YOUR INSTRUCTIONS: Output the entries verbatim, including every line.

MATERIAL FOR THIS EXERCISE:
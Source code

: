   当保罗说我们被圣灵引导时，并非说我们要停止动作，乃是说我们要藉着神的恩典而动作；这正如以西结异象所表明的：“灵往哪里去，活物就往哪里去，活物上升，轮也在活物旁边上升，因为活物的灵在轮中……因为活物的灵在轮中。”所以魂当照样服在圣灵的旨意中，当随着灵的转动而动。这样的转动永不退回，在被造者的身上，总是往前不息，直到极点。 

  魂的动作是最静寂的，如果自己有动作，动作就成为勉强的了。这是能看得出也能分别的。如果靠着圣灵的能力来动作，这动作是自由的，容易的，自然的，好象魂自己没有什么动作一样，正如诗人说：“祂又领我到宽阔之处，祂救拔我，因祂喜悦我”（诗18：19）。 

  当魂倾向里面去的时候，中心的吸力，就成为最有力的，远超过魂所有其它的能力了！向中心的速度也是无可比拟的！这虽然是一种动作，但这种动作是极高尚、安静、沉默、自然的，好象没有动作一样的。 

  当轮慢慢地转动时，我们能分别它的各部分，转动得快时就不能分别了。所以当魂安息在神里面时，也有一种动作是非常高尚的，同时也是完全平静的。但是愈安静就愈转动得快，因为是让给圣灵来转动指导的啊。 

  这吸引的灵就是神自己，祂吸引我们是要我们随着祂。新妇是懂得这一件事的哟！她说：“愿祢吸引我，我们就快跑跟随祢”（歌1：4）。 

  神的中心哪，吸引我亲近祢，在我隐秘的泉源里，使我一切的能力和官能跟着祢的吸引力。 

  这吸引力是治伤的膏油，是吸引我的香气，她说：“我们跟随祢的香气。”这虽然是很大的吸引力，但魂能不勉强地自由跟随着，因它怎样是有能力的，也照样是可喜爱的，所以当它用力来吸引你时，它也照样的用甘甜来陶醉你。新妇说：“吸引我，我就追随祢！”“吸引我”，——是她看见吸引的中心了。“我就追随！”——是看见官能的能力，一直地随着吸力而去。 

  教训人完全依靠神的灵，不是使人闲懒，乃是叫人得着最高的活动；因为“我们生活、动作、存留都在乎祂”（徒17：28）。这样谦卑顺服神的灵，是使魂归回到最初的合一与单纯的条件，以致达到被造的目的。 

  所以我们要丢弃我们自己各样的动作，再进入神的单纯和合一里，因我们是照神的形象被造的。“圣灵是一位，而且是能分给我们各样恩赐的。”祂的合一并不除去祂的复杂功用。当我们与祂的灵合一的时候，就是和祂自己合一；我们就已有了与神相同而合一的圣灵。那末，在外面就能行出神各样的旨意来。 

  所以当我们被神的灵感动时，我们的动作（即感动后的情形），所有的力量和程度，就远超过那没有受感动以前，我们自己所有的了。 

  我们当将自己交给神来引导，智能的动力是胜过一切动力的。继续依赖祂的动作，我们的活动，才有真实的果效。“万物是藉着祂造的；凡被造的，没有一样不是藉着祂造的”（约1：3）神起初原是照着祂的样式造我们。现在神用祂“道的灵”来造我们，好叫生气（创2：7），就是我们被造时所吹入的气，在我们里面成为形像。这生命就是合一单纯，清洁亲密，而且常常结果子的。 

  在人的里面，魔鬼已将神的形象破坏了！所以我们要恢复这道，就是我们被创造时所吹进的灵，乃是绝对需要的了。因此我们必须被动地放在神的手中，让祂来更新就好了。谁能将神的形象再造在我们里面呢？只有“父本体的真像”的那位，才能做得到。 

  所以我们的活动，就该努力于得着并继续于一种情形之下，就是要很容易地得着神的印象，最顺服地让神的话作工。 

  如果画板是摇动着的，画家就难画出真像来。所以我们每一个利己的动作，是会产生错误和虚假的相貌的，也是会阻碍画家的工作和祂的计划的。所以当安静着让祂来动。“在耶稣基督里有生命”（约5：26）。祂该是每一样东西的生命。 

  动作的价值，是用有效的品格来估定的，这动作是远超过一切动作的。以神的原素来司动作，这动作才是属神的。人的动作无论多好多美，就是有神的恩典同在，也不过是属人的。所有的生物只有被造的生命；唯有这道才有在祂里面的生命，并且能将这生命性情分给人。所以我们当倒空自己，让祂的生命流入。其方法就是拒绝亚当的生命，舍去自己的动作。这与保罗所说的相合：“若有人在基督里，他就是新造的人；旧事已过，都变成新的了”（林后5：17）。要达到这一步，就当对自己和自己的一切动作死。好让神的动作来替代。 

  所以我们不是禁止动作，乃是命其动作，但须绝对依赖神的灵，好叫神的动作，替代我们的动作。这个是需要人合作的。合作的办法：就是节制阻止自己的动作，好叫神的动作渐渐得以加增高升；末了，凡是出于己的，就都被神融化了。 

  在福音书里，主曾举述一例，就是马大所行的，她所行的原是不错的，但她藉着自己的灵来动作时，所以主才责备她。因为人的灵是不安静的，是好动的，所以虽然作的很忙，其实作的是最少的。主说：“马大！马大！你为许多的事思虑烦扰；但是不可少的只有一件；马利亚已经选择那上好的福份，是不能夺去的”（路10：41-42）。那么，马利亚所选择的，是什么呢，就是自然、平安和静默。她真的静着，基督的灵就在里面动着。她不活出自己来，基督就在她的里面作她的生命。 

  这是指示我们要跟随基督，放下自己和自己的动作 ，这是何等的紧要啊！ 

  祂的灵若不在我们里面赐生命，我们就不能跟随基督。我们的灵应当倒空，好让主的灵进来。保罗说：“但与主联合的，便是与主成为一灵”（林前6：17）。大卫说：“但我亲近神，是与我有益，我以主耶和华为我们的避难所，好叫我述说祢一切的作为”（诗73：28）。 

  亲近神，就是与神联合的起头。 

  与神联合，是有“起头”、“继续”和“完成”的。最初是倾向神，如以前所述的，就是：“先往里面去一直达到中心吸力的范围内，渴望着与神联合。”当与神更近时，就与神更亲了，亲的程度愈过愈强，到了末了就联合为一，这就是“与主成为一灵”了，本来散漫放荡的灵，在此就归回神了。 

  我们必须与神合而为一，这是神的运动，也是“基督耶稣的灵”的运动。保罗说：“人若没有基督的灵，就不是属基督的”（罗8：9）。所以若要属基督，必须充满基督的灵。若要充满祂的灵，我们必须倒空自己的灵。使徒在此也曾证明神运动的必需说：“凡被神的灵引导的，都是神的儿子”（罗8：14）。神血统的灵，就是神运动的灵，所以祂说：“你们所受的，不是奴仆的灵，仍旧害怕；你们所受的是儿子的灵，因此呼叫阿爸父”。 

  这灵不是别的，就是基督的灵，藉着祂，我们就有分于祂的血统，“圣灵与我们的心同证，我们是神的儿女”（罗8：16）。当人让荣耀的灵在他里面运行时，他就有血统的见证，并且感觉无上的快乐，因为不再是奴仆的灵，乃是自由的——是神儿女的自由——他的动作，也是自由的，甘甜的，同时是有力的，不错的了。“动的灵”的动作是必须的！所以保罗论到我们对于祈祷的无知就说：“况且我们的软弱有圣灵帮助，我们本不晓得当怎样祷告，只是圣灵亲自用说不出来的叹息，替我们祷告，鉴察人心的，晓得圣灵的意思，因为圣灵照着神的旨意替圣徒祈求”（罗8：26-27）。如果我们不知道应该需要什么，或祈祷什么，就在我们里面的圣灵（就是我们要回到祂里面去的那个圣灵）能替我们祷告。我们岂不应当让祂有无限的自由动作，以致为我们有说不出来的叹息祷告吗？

OUTPUT FOR THIS EXERCISE:
Source code

:   当保罗说我们被圣灵引导时，并非说我们要停止动作，乃是说我们要藉着神的恩典而动作；这正如以西结异象所表明的：“灵往哪里去，活物就往哪里去，活物上升，轮也在活物旁边上升，因为活物的灵在轮中……因为活物的灵在轮中。”所以魂当照样服在圣灵的旨意中，当随着灵的转动而动。这样的转动永不退回，在被造者的身上，总是往前不息，直到极点。 

  魂的动作是最静寂的，如果自己有动作，动作就成为勉强的了。这是能看得出也能分别的。如果靠着圣灵的能力来动作，这动作是自由的，容易的，自然的，好象魂自己没有什么动作一样，正如诗人说：“祂又领我到宽阔之处，祂救拔我，因祂喜悦我”（诗18：19）。 

  当魂倾向里面去的时候，中心的吸力，就成为最有力的，远超过魂所有其它的能力了！向中心的速度也是无可比拟的！这虽然是一种动作，但这种动作是极高尚、安静、沉默、自然的，好象没有动作一样的。 

  当轮慢慢地转动时，我们能分别它的各部分，转动得快时就不能分别了。所以当魂安息在神里面时，也有一种动作是非常高尚的，同时也是完全平静的。但是愈安静就愈转动得快，因为是让给圣灵来转动指导的啊。 

  这吸引的灵就是神自己，祂吸引我们是要我们随着祂。新妇是懂得这一件事的哟！她说：“愿祢吸引我，我们就快跑跟随祢”（歌1：4）。 

  神的中心哪，吸引我亲近祢，在我隐秘的泉源里，使我一切的能力和官能跟着祢的吸引力。 

  这吸引力是治伤的膏油，是吸引我的香气，她说：“我们跟随祢的香气。”这虽然是很大的吸引力，但魂能不勉强地自由跟随着，因它怎样是有能力的，也照样是可喜爱的，所以当它用力来吸引你时，它也照样的用甘甜来陶醉你。新妇说：“吸引我，我就追随祢！”“吸引我”，——是她看见吸引的中心了。“我就追随！”——是看见官能的能力，一直地随着吸力而去。 

  教训人完全依靠神的灵，不是使人闲懒，乃是叫人得着最高的活动；因为“我们生活、动作、存留都在乎祂”（徒17：28）。这样谦卑顺服神的灵，是使魂归回到最初的合一与单纯的条件，以致达到被造的目的。 

  所以我们要丢弃我们自己各样的动作，再进入神的单纯和合一里，因我们是照神的形象被造的。“圣灵是一位，而且是能分给我们各样恩赐的。”祂的合一并不除去祂的复杂功用。当我们与祂的灵合一的时候，就是和祂自己合一；我们就已有了与神相同而合一的圣灵。那末，在外面就能行出神各样的旨意来。 

  所以当我们被神的灵感动时，我们的动作（即感动后的情形），所有的力量和程度，就远超过那没有受感动以前，我们自己所有的了。 

  我们当将自己交给神来引导，智能的动力是胜过一切动力的。继续依赖祂的动作，我们的活动，才有真实的果效。“万物是藉着祂造的；凡被造的，没有一样不是藉着祂造的”（约1：3）神起初原是照着祂的样式造我们。现在神用祂“道的灵”来造我们，好叫生气（创2：7），就是我们被造时所吹入的气，在我们里面成为形像。这生命就是合一单纯，清洁亲密，而且常常结果子的。 

  在人的里面，魔鬼已将神的形象破坏了！所以我们要恢复这道，就是我们被创造时所吹进的灵，乃是绝对需要的了。因此我们必须被动地放在神的手中，让祂来更新就好了。谁能将神的形象再造在我们里面呢？只有“父本体的真像”的那位，才能做得到。 

  所以我们的活动，就该努力于得着并继续于一种情形之下，就是要很容易地得着神的印象，最顺服地让神的话作工。 

  如果画板是摇动着的，画家就难画出真像来。所以我们每一个利己的动作，是会产生错误和虚假的相貌的，也是会阻碍画家的工作和祂的计划的。所以当安静着让祂来动。“在耶稣基督里有生命”（约5：26）。祂该是每一样东西的生命。 

  动作的价值，是用有效的品格来估定的，这动作是远超过一切动作的。以神的原素来司动作，这动作才是属神的。人的动作无论多好多美，就是有神的恩典同在，也不过是属人的。所有的生物只有被造的生命；唯有这道才有在祂里面的生命，并且能将这生命性情分给人。所以我们当倒空自己，让祂的生命流入。其方法就是拒绝亚当的生命，舍去自己的动作。这与保罗所说的相合：“若有人在基督里，他就是新造的人；旧事已过，都变成新的了”（林后5：17）。要达到这一步，就当对自己和自己的一切动作死。好让神的动作来替代。 

  所以我们不是禁止动作，乃是命其动作，但须绝对依赖神的灵，好叫神的动作，替代我们的动作。这个是需要人合作的。合作的办法：就是节制阻止自己的动作，好叫神的动作渐渐得以加增高升；末了，凡是出于己的，就都被神融化了。 

  在福音书里，主曾举述一例，就是马大所行的，她所行的原是不错的，但她藉着自己的灵来动作时，所以主才责备她。因为人的灵是不安静的，是好动的，所以虽然作的很忙，其实作的是最少的。主说：“马大！马大！你为许多的事思虑烦扰；但是不可少的只有一件；马利亚已经选择那上好的福份，是不能夺去的”（路10：41-42）。那么，马利亚所选择的，是什么呢，就是自然、平安和静默。她真的静着，基督的灵就在里面动着。她不活出自己来，基督就在她的里面作她的生命。 

  这是指示我们要跟随基督，放下自己和自己的动作 ，这是何等的紧要啊！ 

  祂的灵若不在我们里面赐生命，我们就不能跟随基督。我们的灵应当倒空，好让主的灵进来。保罗说：“但与主联合的，便是与主成为一灵”（林前6：17）。大卫说：“但我亲近神，是与我有益，我以主耶和华为我们的避难所，好叫我述说祢一切的作为”（诗73：28）。 

  亲近神，就是与神联合的起头。 

  与神联合，是有“起头”、“继续”和“完成”的。最初是倾向神，如以前所述的，就是：“先往里面去一直达到中心吸力的范围内，渴望着与神联合。”当与神更近时，就与神更亲了，亲的程度愈过愈强，到了末了就联合为一，这就是“与主成为一灵”了，本来散漫放荡的灵，在此就归回神了。 

  我们必须与神合而为一，这是神的运动，也是“基督耶稣的灵”的运动。保罗说：“人若没有基督的灵，就不是属基督的”（罗8：9）。所以若要属基督，必须充满基督的灵。若要充满祂的灵，我们必须倒空自己的灵。使徒在此也曾证明神运动的必需说：“凡被神的灵引导的，都是神的儿子”（罗8：14）。神血统的灵，就是神运动的灵，所以祂说：“你们所受的，不是奴仆的灵，仍旧害怕；你们所受的是儿子的灵，因此呼叫阿爸父”。 

  这灵不是别的，就是基督的灵，藉着祂，我们就有分于祂的血统，“圣灵与我们的心同证，我们是神的儿女”（罗8：16）。当人让荣耀的灵在他里面运行时，他就有血统的见证，并且感觉无上的快乐，因为不再是奴仆的灵，乃是自由的——是神儿女的自由——他的动作，也是自由的，甘甜的，同时是有力的，不错的了。“动的灵”的动作是必须的！所以保罗论到我们对于祈祷的无知就说：“况且我们的软弱有圣灵帮助，我们本不晓得当怎样祷告，只是圣灵亲自用说不出来的叹息，替我们祷告，鉴察人心的，晓得圣灵的意思，因为圣灵照着神的旨意替圣徒祈求”（罗8：26-27）。如果我们不知道应该需要什么，或祈祷什么，就在我们里面的圣灵（就是我们要回到祂里面去的那个圣灵）能替我们祷告。我们岂不应当让祂有无限的自由动作，以致为我们有说不出来的叹息祷告吗？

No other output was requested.